A significant part of the correspondence deals with a problem, transport, that plagued the operations throughout.
Shipping and Railway
The town’s biggest drawback was that it had limited railway connections to the rest of India and no harbor. In the 1880s, British firms in the area, albeit a weak lobby, persuaded the two governments, India and Travancore, to invest in a line. In 1904, a meter-gauge railway started operating between Quilon and Madras.

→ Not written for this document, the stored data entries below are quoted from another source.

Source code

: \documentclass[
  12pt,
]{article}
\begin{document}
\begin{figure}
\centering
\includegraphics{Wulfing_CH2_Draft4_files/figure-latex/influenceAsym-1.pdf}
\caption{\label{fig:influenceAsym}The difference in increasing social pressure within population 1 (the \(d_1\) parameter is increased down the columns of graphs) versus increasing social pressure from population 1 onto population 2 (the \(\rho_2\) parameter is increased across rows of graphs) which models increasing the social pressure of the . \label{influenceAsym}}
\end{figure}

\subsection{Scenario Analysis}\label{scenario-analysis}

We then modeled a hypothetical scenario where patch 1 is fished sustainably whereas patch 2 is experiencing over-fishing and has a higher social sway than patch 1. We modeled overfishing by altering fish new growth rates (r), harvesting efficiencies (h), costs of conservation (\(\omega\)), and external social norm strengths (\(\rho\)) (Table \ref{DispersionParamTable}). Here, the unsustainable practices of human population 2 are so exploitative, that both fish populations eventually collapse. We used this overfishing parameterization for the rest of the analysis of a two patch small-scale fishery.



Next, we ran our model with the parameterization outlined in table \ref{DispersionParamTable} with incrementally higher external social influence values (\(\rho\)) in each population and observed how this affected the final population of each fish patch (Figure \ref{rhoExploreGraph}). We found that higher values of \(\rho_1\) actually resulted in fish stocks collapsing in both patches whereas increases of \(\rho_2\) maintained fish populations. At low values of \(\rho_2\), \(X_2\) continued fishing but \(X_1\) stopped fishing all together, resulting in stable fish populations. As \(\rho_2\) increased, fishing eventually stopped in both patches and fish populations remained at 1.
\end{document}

It was built by the South Indian Railway Company, the Travancore State, and the Madras Presidency to support businesses. Curiously, the line appeared rarely in company documents. Quilon, rather than Madras, was used for transhipment. Whether this was due to the small capacity of the line or the proximity of the Quilon port, it is not easy to say. A second port, Tuticorin, on the east coast, was closer to Quilon, but again, without a direct rail link, the two ports did little in terms of export trade business. Business towns on the west coast—Cochin, Alleppey, and Calicut—needed to maintain close contact. Not until much later would a coastal railway line connecting the three be fully functional. The coastal railway was built gradually, with the key sections finished after 1950.

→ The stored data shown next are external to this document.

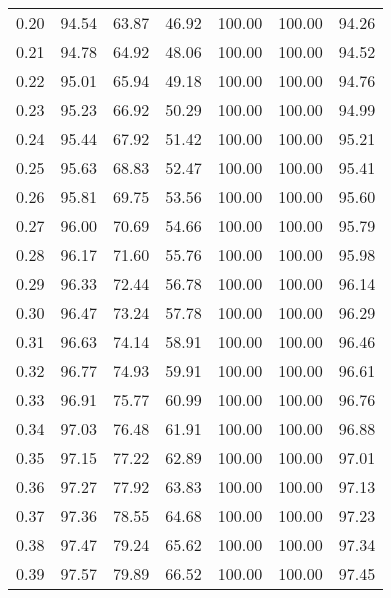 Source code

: \begin{tabular}{|c|c|c|c|c|c|c|}
      0.20 &     94.54 &     63.87 &      46.92 &  100.00 &     100.00 &         94.26 \\
      0.21 &     94.78 &     64.92 &      48.06 &  100.00 &     100.00 &         94.52 \\
      0.22 &     95.01 &     65.94 &      49.18 &  100.00 &     100.00 &         94.76 \\
      0.23 &     95.23 &     66.92 &      50.29 &  100.00 &     100.00 &         94.99 \\
      0.24 &     95.44 &     67.92 &      51.42 &  100.00 &     100.00 &         95.21 \\
      0.25 &     95.63 &     68.83 &      52.47 &  100.00 &     100.00 &         95.41 \\
      0.26 &     95.81 &     69.75 &      53.56 &  100.00 &     100.00 &         95.60 \\
      0.27 &     96.00 &     70.69 &      54.66 &  100.00 &     100.00 &         95.79 \\
      0.28 &     96.17 &     71.60 &      55.76 &  100.00 &     100.00 &         95.98 \\
      0.29 &     96.33 &     72.44 &      56.78 &  100.00 &     100.00 &         96.14 \\
      0.30 &     96.47 &     73.24 &      57.78 &  100.00 &     100.00 &         96.29 \\
      0.31 &     96.63 &     74.14 &      58.91 &  100.00 &     100.00 &         96.46 \\
      0.32 &     96.77 &     74.93 &      59.91 &  100.00 &     100.00 &         96.61 \\
      0.33 &     96.91 &     75.77 &      60.99 &  100.00 &     100.00 &         96.76 \\
      0.34 &     97.03 &     76.48 &      61.91 &  100.00 &     100.00 &         96.88 \\
      0.35 &     97.15 &     77.22 &      62.89 &  100.00 &     100.00 &         97.01 \\
      0.36 &     97.27 &     77.92 &      63.83 &  100.00 &     100.00 &         97.13 \\
      0.37 &     97.36 &     78.55 &      64.68 &  100.00 &     100.00 &         97.23 \\
      0.38 &     97.47 &     79.24 &      65.62 &  100.00 &     100.00 &         97.34 \\
      0.39 &     97.57 &     79.89 &      66.52 &  100.00 &     100.00 &         97.45 \\

\end{tabular}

A connection with the east coast mattered in crucial ways, however. The west coast had fertile paddy land but did not make enough rice for local consumption. Backwater clay made this place a natural choice for tile making, but there was no energy source on the west coast. The tile factory required a substantial amount of coal. Despite good clay, the tile industry suffered from a lack of access to coal or wood to fire the kilns. Coal was expensive because there was no railway link between the pit heads in Madras and the industry site. During World War I, as coal became more expensive, the Madras railways increased their use of wood, resulting in the rapid depletion of easily accessible timber in the Travancore state.Footnote 36 Coal shortage persisted in the interwar years. Not surprisingly, this business was one of the first units to close after World War II.
Both Travancore and Cochin states promised to build railways, but this was not very credible given their finances. The South Indian Railway Co., meanwhile, operated on the British Indian side and had a bias for the east coast business. In the 1920s, Harrisons and Crosfield maintained steady correspondence with the government of Travancore and the Railway Surveyor of British India regarding the construction of an alternative railway connection between Quilon and British India. “This development is of considerable concern to us as it will necessitate big building programmes, harbour developments and the opening up of the country in all of which we should take a considerable part.”Footnote 37 It is notable that after operating in this place for two decades, the firm was still concerned about “opening up the country.” In contrast to the earlier period, when various obscure firms dealt with the Travancore government, by the 1920s, Harrisons and Crosfield had taken the lead in negotiations. Their interest was not only in the movement of goods, but also in selling construction material to the project. Besides a connection between Travancore and Madras, two other projects, one connecting Quilon with Cochin Harbour via Ernakulam on the mainland (Cochin was an island) and another connecting southern Travancore with Alleppey, were also of mutual interest. These, however, would take decades to build.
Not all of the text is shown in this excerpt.